The Germanic tribes cared about who brought them land, women, plunder, and harvest. They were practical. They wanted victory in war. A good harvest to feed their people. They wanted glory. Christian priests tried to convince them that Jesus was a Great War God. That he was stronger than their Pagan Gods. The Germanics, in turn, said “Let’s see.” If Jesus didn’t deliver, they went back to Wotan.
You can imagine that at some point, the God Tyr failed to deliver, so they stopped worshipping him. Maybe he wasn’t an ancestor of the tribes that survived and the tribes that survived considered themselves descendants of Odin, Thor, or Freyr.

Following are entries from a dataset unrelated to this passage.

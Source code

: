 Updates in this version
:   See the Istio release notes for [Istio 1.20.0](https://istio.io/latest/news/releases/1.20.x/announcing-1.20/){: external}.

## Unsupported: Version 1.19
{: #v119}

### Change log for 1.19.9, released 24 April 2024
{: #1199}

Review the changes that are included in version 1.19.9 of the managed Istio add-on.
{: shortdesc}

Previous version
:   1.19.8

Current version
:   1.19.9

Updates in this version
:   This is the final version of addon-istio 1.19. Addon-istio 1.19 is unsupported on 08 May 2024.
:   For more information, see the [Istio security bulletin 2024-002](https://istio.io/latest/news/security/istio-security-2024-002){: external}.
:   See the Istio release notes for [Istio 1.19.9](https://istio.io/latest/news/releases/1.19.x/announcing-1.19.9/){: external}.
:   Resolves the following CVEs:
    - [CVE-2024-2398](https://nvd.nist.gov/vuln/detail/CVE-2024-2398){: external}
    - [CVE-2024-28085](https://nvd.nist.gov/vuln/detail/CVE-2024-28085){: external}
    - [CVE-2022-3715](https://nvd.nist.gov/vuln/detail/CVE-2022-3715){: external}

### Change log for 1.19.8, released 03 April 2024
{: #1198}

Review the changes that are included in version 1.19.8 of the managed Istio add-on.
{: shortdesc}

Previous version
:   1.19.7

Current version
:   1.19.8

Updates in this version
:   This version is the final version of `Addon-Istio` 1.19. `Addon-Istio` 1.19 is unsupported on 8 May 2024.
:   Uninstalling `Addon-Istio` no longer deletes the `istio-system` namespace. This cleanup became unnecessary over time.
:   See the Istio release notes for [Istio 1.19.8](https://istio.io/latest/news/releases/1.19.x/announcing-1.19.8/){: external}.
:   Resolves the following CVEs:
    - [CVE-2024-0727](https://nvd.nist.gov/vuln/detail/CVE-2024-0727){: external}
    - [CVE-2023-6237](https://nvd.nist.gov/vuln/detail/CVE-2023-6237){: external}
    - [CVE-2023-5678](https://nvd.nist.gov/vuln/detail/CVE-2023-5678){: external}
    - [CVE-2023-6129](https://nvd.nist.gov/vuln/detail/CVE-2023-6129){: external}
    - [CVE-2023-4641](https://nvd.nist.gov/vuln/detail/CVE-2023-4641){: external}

Most of these surviving peoples were probably descended from Odin which is why he is so prevalent. This could be explanation for why Odin appears as All-Father for the Germanics while other Aryan peoples like the Greks and Romans saw Zeus in such a role. Others saw Thor as their ancestor and put him in that Sky Father role. That said, the Thread of Continuity is severed. Twice severed, if you’re American. We may never know what truly happened. Maybe all these explanations are true to an extent.
If the natty religion of Aryans is ancestor worship, you must do this. Most peoples have had the Thread of Continuity severed, so this won’t be the same for everyone. You can look back to the Hyperboreans and worship a Sky Father. It may not matter much whether you call him Zeus, Dyeus Phaeter, or just Father. If you’re American for example, you should honor and worship the founding Americans, not necessarily the founding fathers, but your ancestors who helped to give us the warlike frontier spirit. Maybe you also recognize that you are descended from the Sky Father. By extension, you are also related to the champion archetype of Herakles or Thor.
In this way, you can worship in the spirit of your ancestors. You will never know their full rites and traditions, but the power of ancestor worship cannot be denied. You will be judged by them upon your death. Will they accept you into your ranks or will they cast you out in shame? You must also think about what mark on the world you will leave behind. How will your descendants remember you? Do not allow your descendants to remember you as a weak man.